Data items:
- - - -
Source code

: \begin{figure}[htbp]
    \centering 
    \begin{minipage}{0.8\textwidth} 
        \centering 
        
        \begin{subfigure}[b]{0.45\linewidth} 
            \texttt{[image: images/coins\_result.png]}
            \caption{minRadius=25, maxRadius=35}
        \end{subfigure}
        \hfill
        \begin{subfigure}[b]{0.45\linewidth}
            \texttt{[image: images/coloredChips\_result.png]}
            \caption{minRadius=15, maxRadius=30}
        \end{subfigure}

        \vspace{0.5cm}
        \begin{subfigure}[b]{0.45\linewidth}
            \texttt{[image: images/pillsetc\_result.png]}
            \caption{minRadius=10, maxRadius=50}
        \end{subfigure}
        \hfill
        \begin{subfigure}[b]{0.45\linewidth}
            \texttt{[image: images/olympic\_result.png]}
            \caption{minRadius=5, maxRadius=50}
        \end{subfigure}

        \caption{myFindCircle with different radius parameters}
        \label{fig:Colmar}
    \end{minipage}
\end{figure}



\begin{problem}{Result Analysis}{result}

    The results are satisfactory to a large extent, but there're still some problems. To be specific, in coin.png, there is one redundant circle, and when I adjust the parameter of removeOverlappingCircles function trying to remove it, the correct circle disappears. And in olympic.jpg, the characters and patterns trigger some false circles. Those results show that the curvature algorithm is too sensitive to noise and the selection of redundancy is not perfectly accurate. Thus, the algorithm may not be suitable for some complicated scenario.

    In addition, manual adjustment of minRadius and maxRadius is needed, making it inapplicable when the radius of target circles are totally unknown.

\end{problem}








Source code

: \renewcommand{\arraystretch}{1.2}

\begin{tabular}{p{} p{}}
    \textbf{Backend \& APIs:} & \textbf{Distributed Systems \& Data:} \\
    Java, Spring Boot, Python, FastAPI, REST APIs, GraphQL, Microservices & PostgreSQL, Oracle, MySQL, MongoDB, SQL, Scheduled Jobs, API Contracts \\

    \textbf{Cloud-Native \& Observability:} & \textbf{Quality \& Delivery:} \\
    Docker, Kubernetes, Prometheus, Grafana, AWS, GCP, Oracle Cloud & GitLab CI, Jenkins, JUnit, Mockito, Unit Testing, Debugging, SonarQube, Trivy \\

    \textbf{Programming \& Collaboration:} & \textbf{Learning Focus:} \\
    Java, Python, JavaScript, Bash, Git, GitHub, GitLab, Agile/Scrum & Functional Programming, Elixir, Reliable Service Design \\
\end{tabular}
- - - -
Task to complete →
Write out exactly those lines running from the line with "Java, Spring Boot, Python, FastAPI, REST" to the end of the data above, the first and last included.

Task result →
    Java, Spring Boot, Python, FastAPI, REST APIs, GraphQL, Microservices & PostgreSQL, Oracle, MySQL, MongoDB, SQL, Scheduled Jobs, API Contracts \\

    \textbf{Cloud-Native \& Observability:} & \textbf{Quality \& Delivery:} \\
    Docker, Kubernetes, Prometheus, Grafana, AWS, GCP, Oracle Cloud & GitLab CI, Jenkins, JUnit, Mockito, Unit Testing, Debugging, SonarQube, Trivy \\

    \textbf{Programming \& Collaboration:} & \textbf{Learning Focus:} \\
    Java, Python, JavaScript, Bash, Git, GitHub, GitLab, Agile/Scrum & Functional Programming, Elixir, Reliable Service Design \\
\end{tabular}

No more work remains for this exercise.